**Material shown**
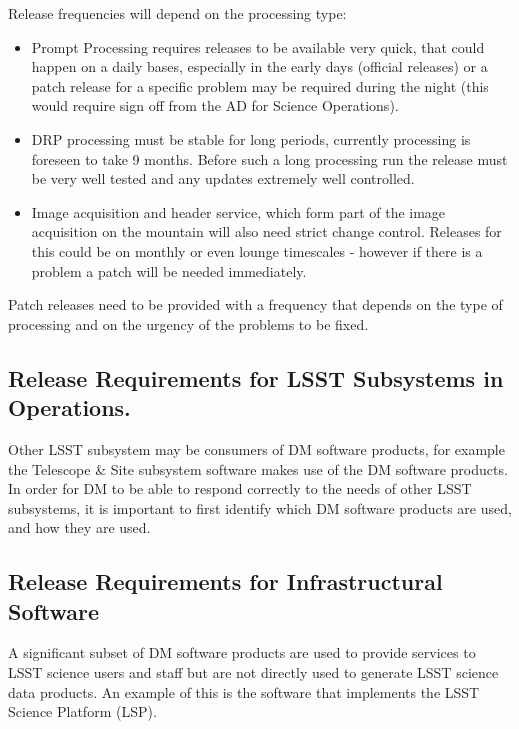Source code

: Release frequencies will depend on the processing type:
\begin{itemize}
\item Prompt Processing requires releases to be available very quick, that could happen on a daily bases, especially in the early days (official releases)
 or a  patch release  for a specific problem may be required during the night (this would require sign off from the \gls{AD} for Science \gls{Operations}).
\item \gls{DRP} processing  must be stable for long periods, currently processing is foreseen to take 9 months.  Before such a long processing run the release must be very well tested and any updates extremely well controlled.
\item Image acquisition and header service, which form part of the image acquisition on the mountain will also need strict change control. Releases for this could be on monthly or even lounge timescales - however if there is a problem a patch will be needed immediately.
\end{itemize}

Patch releases need to be provided with a frequency that depends on the type of processing
and on the urgency of the problems to be fixed.


\subsection{Release Requirements for \gls{LSST} Subsystems in \gls{Operations}.} \label{sec:otherreqs}

Other \gls{LSST} subsystem may be consumers of \gls{DM} software products, for example the Telescope \& Site subsystem software makes use of the \gls{DM} software products.
In order for \gls{DM} to be able to respond correctly to the needs of other \gls{LSST} subsystems, it is important to first identify which \gls{DM} software products are used, and how they are used.


\subsection{Release Requirements for Infrastructural Software} \label{sec:infreqs}

A significant subset of \gls{DM} software products are used to provide services to \gls{LSST} science users and staff but are not directly used to generate \gls{LSST} science data products. An example of this is the software that implements the \gls{LSST} \gls{Science Platform} (\gls{LSP}).


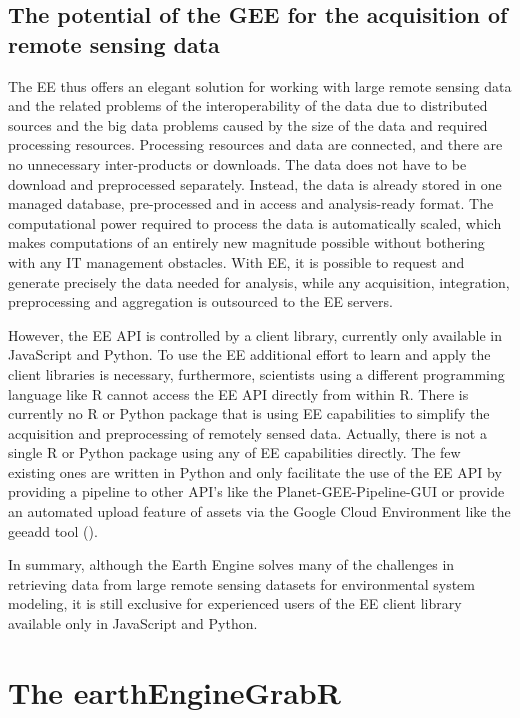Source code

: \subsection{The potential of the GEE for the acquisition of remote sensing data}

The EE thus offers an elegant solution for working with large remote sensing data and the related problems of the interoperability of the data due to distributed sources and the big data problems caused by the size of the data and required processing resources. 
Processing resources and data are connected, and there are no unnecessary inter-products or downloads. 
The data does not have to be download and preprocessed separately. Instead, the data is already stored in one managed database, pre-processed and in access and analysis-ready format. 
The computational power required to process the data is automatically scaled, which makes computations of an entirely new magnitude possible without bothering with any IT management obstacles.
With EE, it is possible to request and generate precisely the data needed for analysis, while any acquisition, integration, preprocessing and aggregation is outsourced to the EE servers. 

However, the EE API is controlled by a client library, currently only available in JavaScript and Python. To use the EE additional effort to learn and apply the client libraries is necessary, furthermore, scientists using a different programming language like R cannot access the EE API directly from within R.
There is currently no R or Python package that is using EE capabilities to simplify the acquisition and preprocessing of remotely sensed data. Actually, there is not a single R or Python package using any of EE capabilities directly. The few existing ones are written in Python and only facilitate the use of the EE API by providing a pipeline to other API's like the Planet-GEE-Pipeline-GUI or provide an automated upload feature of assets via the Google Cloud Environment like the geeadd tool (\cite{roy2017google}).

In summary, although the Earth Engine solves many of the challenges in retrieving data from large remote sensing datasets for environmental system modeling, it is still exclusive for experienced users of the EE client library available only in JavaScript and Python.

\section{The earthEngineGrabR}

**The problem**
Repeat the records word for word, skipping pictures.

**Answer space**
Source code

: Release frequencies will depend on the processing type:
\begin{itemize}
\item Prompt Processing requires releases to be available very quick, that could happen on a daily bases, especially in the early days (official releases)
 or a  patch release  for a specific problem may be required during the night (this would require sign off from the \gls{AD} for Science \gls{Operations}).
\item \gls{DRP} processing  must be stable for long periods, currently processing is foreseen to take 9 months.  Before such a long processing run the release must be very well tested and any updates extremely well controlled.
\item Image acquisition and header service, which form part of the image acquisition on the mountain will also need strict change control. Releases for this could be on monthly or even lounge timescales - however if there is a problem a patch will be needed immediately.
\end{itemize}

Patch releases need to be provided with a frequency that depends on the type of processing
and on the urgency of the problems to be fixed.


\subsection{Release Requirements for \gls{LSST} Subsystems in \gls{Operations}.} \label{sec:otherreqs}

Other \gls{LSST} subsystem may be consumers of \gls{DM} software products, for example the Telescope \& Site subsystem software makes use of the \gls{DM} software products.
In order for \gls{DM} to be able to respond correctly to the needs of other \gls{LSST} subsystems, it is important to first identify which \gls{DM} software products are used, and how they are used.


\subsection{Release Requirements for Infrastructural Software} \label{sec:infreqs}

A significant subset of \gls{DM} software products are used to provide services to \gls{LSST} science users and staff but are not directly used to generate \gls{LSST} science data products. An example of this is the software that implements the \gls{LSST} \gls{Science Platform} (\gls{LSP}).


Source code

: \subsection{The potential of the GEE for the acquisition of remote sensing data}

The EE thus offers an elegant solution for working with large remote sensing data and the related problems of the interoperability of the data due to distributed sources and the big data problems caused by the size of the data and required processing resources. 
Processing resources and data are connected, and there are no unnecessary inter-products or downloads. 
The data does not have to be download and preprocessed separately. Instead, the data is already stored in one managed database, pre-processed and in access and analysis-ready format. 
The computational power required to process the data is automatically scaled, which makes computations of an entirely new magnitude possible without bothering with any IT management obstacles.
With EE, it is possible to request and generate precisely the data needed for analysis, while any acquisition, integration, preprocessing and aggregation is outsourced to the EE servers. 

However, the EE API is controlled by a client library, currently only available in JavaScript and Python. To use the EE additional effort to learn and apply the client libraries is necessary, furthermore, scientists using a different programming language like R cannot access the EE API directly from within R.
There is currently no R or Python package that is using EE capabilities to simplify the acquisition and preprocessing of remotely sensed data. Actually, there is not a single R or Python package using any of EE capabilities directly. The few existing ones are written in Python and only facilitate the use of the EE API by providing a pipeline to other API's like the Planet-GEE-Pipeline-GUI or provide an automated upload feature of assets via the Google Cloud Environment like the geeadd tool (\cite{roy2017google}).

In summary, although the Earth Engine solves many of the challenges in retrieving data from large remote sensing datasets for environmental system modeling, it is still exclusive for experienced users of the EE client library available only in JavaScript and Python.

\section{The earthEngineGrabR}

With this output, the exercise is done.